[[ RECORD EXTRACTS open ]]

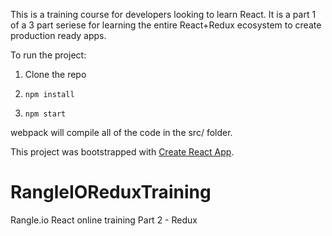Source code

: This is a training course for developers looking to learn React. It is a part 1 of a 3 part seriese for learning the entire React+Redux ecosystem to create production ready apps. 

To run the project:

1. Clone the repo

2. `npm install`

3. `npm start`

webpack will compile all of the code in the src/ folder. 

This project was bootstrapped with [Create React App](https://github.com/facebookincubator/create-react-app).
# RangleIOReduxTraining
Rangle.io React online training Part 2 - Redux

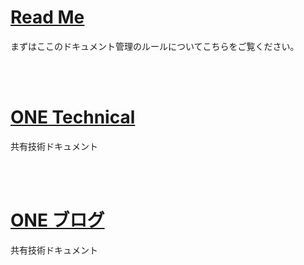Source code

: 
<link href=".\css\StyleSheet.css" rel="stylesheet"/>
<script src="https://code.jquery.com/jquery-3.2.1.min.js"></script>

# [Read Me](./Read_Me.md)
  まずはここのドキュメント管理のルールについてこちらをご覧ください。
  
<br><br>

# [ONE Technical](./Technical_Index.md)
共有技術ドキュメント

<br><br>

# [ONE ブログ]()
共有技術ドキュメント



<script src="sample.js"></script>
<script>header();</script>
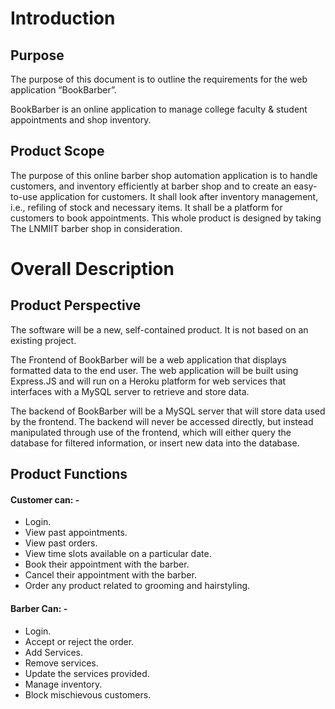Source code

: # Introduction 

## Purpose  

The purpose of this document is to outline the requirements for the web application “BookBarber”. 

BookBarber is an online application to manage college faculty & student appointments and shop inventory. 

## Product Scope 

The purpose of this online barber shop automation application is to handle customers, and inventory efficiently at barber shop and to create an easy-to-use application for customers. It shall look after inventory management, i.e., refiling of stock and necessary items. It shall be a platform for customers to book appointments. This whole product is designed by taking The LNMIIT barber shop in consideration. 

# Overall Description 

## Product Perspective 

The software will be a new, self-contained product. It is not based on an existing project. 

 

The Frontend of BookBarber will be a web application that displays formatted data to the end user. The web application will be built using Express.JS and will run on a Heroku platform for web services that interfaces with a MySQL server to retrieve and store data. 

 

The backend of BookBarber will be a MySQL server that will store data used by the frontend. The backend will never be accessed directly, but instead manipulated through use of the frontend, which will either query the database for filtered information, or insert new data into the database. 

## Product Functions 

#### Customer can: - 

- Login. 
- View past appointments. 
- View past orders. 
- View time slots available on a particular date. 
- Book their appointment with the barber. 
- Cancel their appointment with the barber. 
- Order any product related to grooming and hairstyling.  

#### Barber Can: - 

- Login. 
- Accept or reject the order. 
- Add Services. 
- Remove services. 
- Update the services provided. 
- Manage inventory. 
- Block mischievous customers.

[[ RECORD EXTRACTS closed ]]

Retype, exactly as written, each line from the one containing "BookBarber is an" through the last line of the listing above, and leave out all other lines.

BookBarber is an online application to manage college faculty & student appointments and shop inventory. 

## Product Scope 

The purpose of this online barber shop automation application is to handle customers, and inventory efficiently at barber shop and to create an easy-to-use application for customers. It shall look after inventory management, i.e., refiling of stock and necessary items. It shall be a platform for customers to book appointments. This whole product is designed by taking The LNMIIT barber shop in consideration. 

# Overall Description 

## Product Perspective 

The software will be a new, self-contained product. It is not based on an existing project. 

 

The Frontend of BookBarber will be a web application that displays formatted data to the end user. The web application will be built using Express.JS and will run on a Heroku platform for web services that interfaces with a MySQL server to retrieve and store data. 

 

The backend of BookBarber will be a MySQL server that will store data used by the frontend. The backend will never be accessed directly, but instead manipulated through use of the frontend, which will either query the database for filtered information, or insert new data into the database. 

## Product Functions 

#### Customer can: - 

- Login. 
- View past appointments. 
- View past orders. 
- View time slots available on a particular date. 
- Book their appointment with the barber. 
- Cancel their appointment with the barber. 
- Order any product related to grooming and hairstyling.  

#### Barber Can: - 

- Login. 
- Accept or reject the order. 
- Add Services. 
- Remove services. 
- Update the services provided. 
- Manage inventory. 
- Block mischievous customers.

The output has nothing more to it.